I was one of the 37% who had to stay in after an emergency transfer to hospital, 48 hours of an agonising back to back labour, several shifts of stranger midwives I’d never met before, waiting for hours for an epidural, a syntocin drip, a botched episiotomy, ventouse delivery, postpartum haemorrhage, severe shock and vomiting and a blood transfusion which left me initially unable to breastfeed. That final part was heart breaking, to watch a midwife feed my prefect new born son formula when I was too weak to even hold, let alone feed him felt like complete ‘failure’. After everything that had happened it was the saddest moment.

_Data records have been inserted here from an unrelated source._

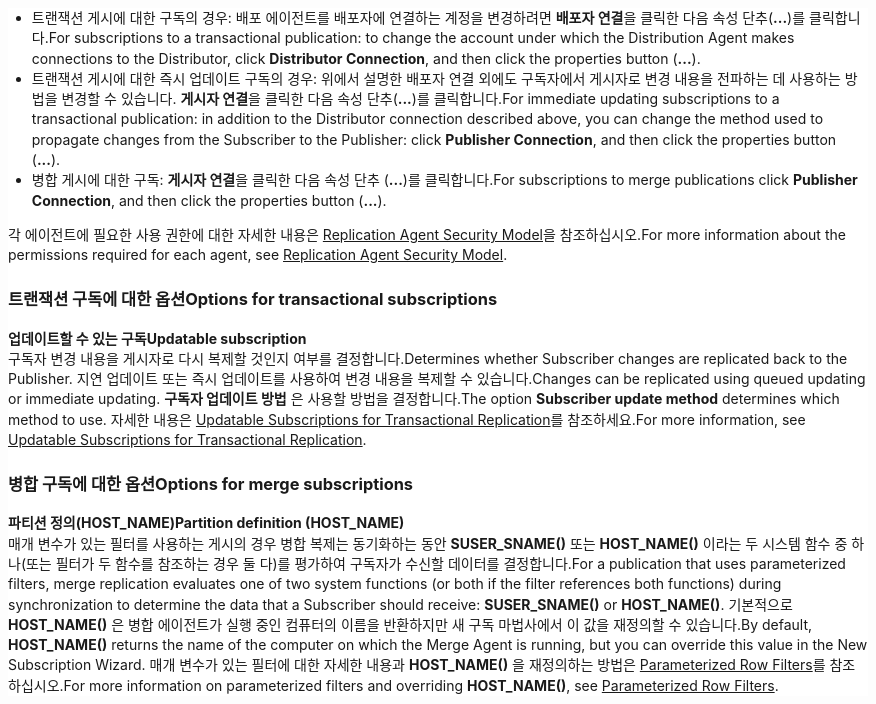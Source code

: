 -   <span data-ttu-id="8240a-181">트랜잭션 게시에 대한 구독의 경우: 배포 에이전트를 배포자에 연결하는 계정을 변경하려면 **배포자 연결**을 클릭한 다음 속성 단추(**...**)를 클릭합니다.</span><span class="sxs-lookup"><span data-stu-id="8240a-181">For subscriptions to a transactional publication: to change the account under which the Distribution Agent makes connections to the Distributor, click **Distributor Connection**, and then click the properties button (**...**).</span></span>    
-   <span data-ttu-id="8240a-182">트랜잭션 게시에 대한 즉시 업데이트 구독의 경우: 위에서 설명한 배포자 연결 외에도 구독자에서 게시자로 변경 내용을 전파하는 데 사용하는 방법을 변경할 수 있습니다. **게시자 연결**을 클릭한 다음 속성 단추(**...**)를 클릭합니다.</span><span class="sxs-lookup"><span data-stu-id="8240a-182">For immediate updating subscriptions to a transactional publication: in addition to the Distributor connection described above, you can change the method used to propagate changes from the Subscriber to the Publisher: click **Publisher Connection**, and then click the properties button (**...**).</span></span>  
-   <span data-ttu-id="8240a-183">병합 게시에 대한 구독: **게시자 연결**을 클릭한 다음 속성 단추 (**...**)를 클릭합니다.</span><span class="sxs-lookup"><span data-stu-id="8240a-183">For subscriptions to merge publications click **Publisher Connection**, and then click the properties button (**...**).</span></span>  
  
 <span data-ttu-id="8240a-184">각 에이전트에 필요한 사용 권한에 대한 자세한 내용은 [Replication Agent Security Model](security/replication-agent-security-model.md)을 참조하십시오.</span><span class="sxs-lookup"><span data-stu-id="8240a-184">For more information about the permissions required for each agent, see [Replication Agent Security Model](security/replication-agent-security-model.md).</span></span>  
  
### <a name="options-for-transactional-subscriptions"></a><span data-ttu-id="8240a-185">트랜잭션 구독에 대한 옵션</span><span class="sxs-lookup"><span data-stu-id="8240a-185">Options for transactional subscriptions</span></span>  
 <span data-ttu-id="8240a-186">**업데이트할 수 있는 구독**</span><span class="sxs-lookup"><span data-stu-id="8240a-186">**Updatable subscription**</span></span>  
 <span data-ttu-id="8240a-187">구독자 변경 내용을 게시자로 다시 복제할 것인지 여부를 결정합니다.</span><span class="sxs-lookup"><span data-stu-id="8240a-187">Determines whether Subscriber changes are replicated back to the Publisher.</span></span> <span data-ttu-id="8240a-188">지연 업데이트 또는 즉시 업데이트를 사용하여 변경 내용을 복제할 수 있습니다.</span><span class="sxs-lookup"><span data-stu-id="8240a-188">Changes can be replicated using queued updating or immediate updating.</span></span> <span data-ttu-id="8240a-189">**구독자 업데이트 방법** 은 사용할 방법을 결정합니다.</span><span class="sxs-lookup"><span data-stu-id="8240a-189">The option **Subscriber update method** determines which method to use.</span></span> <span data-ttu-id="8240a-190">자세한 내용은 [Updatable Subscriptions for Transactional Replication](transactional/updatable-subscriptions-for-transactional-replication.md)를 참조하세요.</span><span class="sxs-lookup"><span data-stu-id="8240a-190">For more information, see [Updatable Subscriptions for Transactional Replication](transactional/updatable-subscriptions-for-transactional-replication.md).</span></span>  
  
### <a name="options-for-merge-subscriptions"></a><span data-ttu-id="8240a-191">병합 구독에 대한 옵션</span><span class="sxs-lookup"><span data-stu-id="8240a-191">Options for merge subscriptions</span></span>  
 <span data-ttu-id="8240a-192">**파티션 정의(HOST_NAME)**</span><span class="sxs-lookup"><span data-stu-id="8240a-192">**Partition definition (HOST_NAME)**</span></span>  
 <span data-ttu-id="8240a-193">매개 변수가 있는 필터를 사용하는 게시의 경우 병합 복제는 동기화하는 동안 **SUSER_SNAME()** 또는 **HOST_NAME()** 이라는 두 시스템 함수 중 하나(또는 필터가 두 함수를 참조하는 경우 둘 다)를 평가하여 구독자가 수신할 데이터를 결정합니다.</span><span class="sxs-lookup"><span data-stu-id="8240a-193">For a publication that uses parameterized filters, merge replication evaluates one of two system functions (or both if the filter references both functions) during synchronization to determine the data that a Subscriber should receive: **SUSER_SNAME()** or **HOST_NAME()**.</span></span> <span data-ttu-id="8240a-194">기본적으로 **HOST_NAME()** 은 병합 에이전트가 실행 중인 컴퓨터의 이름을 반환하지만 새 구독 마법사에서 이 값을 재정의할 수 있습니다.</span><span class="sxs-lookup"><span data-stu-id="8240a-194">By default, **HOST_NAME()** returns the name of the computer on which the Merge Agent is running, but you can override this value in the New Subscription Wizard.</span></span> <span data-ttu-id="8240a-195">매개 변수가 있는 필터에 대한 자세한 내용과 **HOST_NAME()** 을 재정의하는 방법은 [Parameterized Row Filters](merge/parameterized-filters-parameterized-row-filters.md)를 참조하십시오.</span><span class="sxs-lookup"><span data-stu-id="8240a-195">For more information on parameterized filters and overriding **HOST_NAME()**, see [Parameterized Row Filters](merge/parameterized-filters-parameterized-row-filters.md).</span></span>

I left hospital after the transfusion shattered and deeply traumatised, desperate to get my son to latch on the breast feeling utterly alone, unsupported and exhausted. When I tried to talk to friends, I found myself either gaslight ‘my friend had a far worse time than you, and she’s fine, you need to move on!’ or putting on an act of ‘being okay’, the birth hadn’t been perfect but ‘hey, I survived!’ and ‘my son is wonderful’. What I needed was help, reassurance, to be acknowledged and some guidance about how to process what happened. It felt like there was nowhere to turn to get help to express how bad it had been for me and to talk about this deep sense of shock and failure I was feeling.
It was only when I reached out to compassionate therapy colleagues some months later that I allowed myself to process the full extent of how deeply the birth had affected me. I then went on a slow and gentle journey of healing and restoration using a combined approach of effective talk and body based trauma release techniques.
It is now my mission to be that person to turn to for new mums, so that the trauma does not haunt and hurt them any longer. It is possible to recover from traumatic events and to let go of the feelings of fear and failure and to make intelligent choices about another pregnancy. So many of the women I work with now, desperately want to expand their family but are terrified of another birth. You can contact me HERE.
With the Royal College of Midwives calculating that the number of births and the age profile of pregnant women rising, NHS in England is short of approximately 3,500 full time midwives to care for our labouring and vulnerable new mums. This concerns me as 3 in 10 women in the UK develop postnatal depression symptoms in the year following birth. With a growing body of scientific evidence showing us that trauma is a strong causal indicator for depression, who will be there on the front line to notice this and care?
Ending the isolation of birth trauma, one woman at a time.